Updated: Jun 11, 2021

Every year, as Trinity Sunday draws nearer, preachers and teachers in the Church get anxious. Many feel obliged to try and explain the Holy Trinity in their sermon, which is a frightening prospect. The Holy Trinity is called a holy mystery for good reason: it’s not something that humanity can adequately explain. And trying to explain it just gets us wrapped up in pretzel-like shapes around poor metaphors and tricky theology.

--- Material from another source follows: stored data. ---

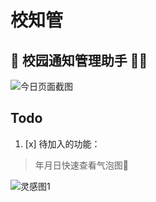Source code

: # 校知管

## 🏫 校园通知管理助手 🧑‍💼

![今日页面截图](https://ccccooh.oss-cn-hangzhou.aliyuncs.com/img/今日页面截图.png)

## Todo

1. [x] 待加入的功能：

> 年月日快速查看气泡图🫧

![灵感图1](https://ccccooh.oss-cn-hangzhou.aliyuncs.com/img/灵感图1.png)
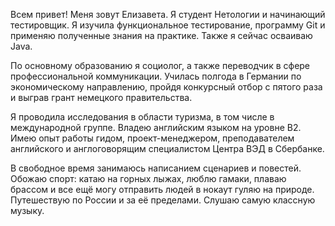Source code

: Всем привет! 
Меня зовут Елизавета.
Я студент Нетологии и начинающий тестировщик. Я изучила функциональное тестирование, программу Git и применяю полученные знания на практике. Также я сейчас осваиваю Java. 

По основному образованию я социолог, а также переводчик в сфере профессиональной коммуникации. Училась полгода в Германии по экономическому направлению, пройдя конкурсный отбор с пятого раза и выграв грант немецкого правительства.

Я проводила исследования в области туризма, в том числе в международной группе. Владею английским языком на уровне В2.
Имею опыт работы гидом, проект-менеджером, преподавателем английского и англоговорящим специалистом Центра ВЭД в Сбербанке.

В свободное время занимаюсь написанием сценариев и повестей. Обожаю спорт: катаю на горных лыжах, люблю гамаки, плаваю брассом и все ещё могу отправить людей в нокаут гуляю на природе. Путешествую по России и за её пределами. Слушаю самую классную музыку.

Holy mysteries like the nature of God, sacraments, the Incarnation, Resurrection, Ascension, and many other important facets of our faith are not puzzles to be solved. Rather, they are like long, long ongoing conversations with lifelong friends. Each bit of the conversation reveals a little more, widens and deepens the conversation, but the talking is never quite done. Some theologians compare the mysteries to a wrestling match where the point is not who wins, but the struggle in the middle; a more vigorously athletic take on the common proverb that “it’s about the journey, not the destination”.

I have heard it said that it is better to try to know the Holy Trinity than it is to try and understand the Holy Trinity, and I think this is true. Like the image of a long, ongoing conversation, this observation has the right “feel” to me. God wants a relationship with us, both as individuals and as humanity. God reaches out and invites us into relationship, into conversation, into an intimacy unlike anything else we will experience in our lives.

Our human curiosity leads us to want to understand God the way we think we understand other parts of creation, but God’s nature proves, every time, to be more deep, more broad, more high, more complex, more simple, more dark, more light, and a thousand thousand other “mores” than we can hold. At first blush, this may seem like a disappointing inadequacy on our part. But God, out of infinite love for us, finds a way to make this, too, into a blessing. Because God is more than we can understand, God invites us to spend our lives in relationship and uses each day, each moment, each sight, sound, smell, taste, and touch, to reveal another part of the beautiful divine self to us. Rather than be overwhelmed with the whole of God all at once, God meets us at our own pace, our own time, our own experience, and carries on this self-revelation throughout our lives.

What an immense blessing to know and be known, to see and be seen, to meet God and to be met by God.

Wishing you all a most blessed feast day.

Written for the Parish of Holy Trinity, Winnipeg.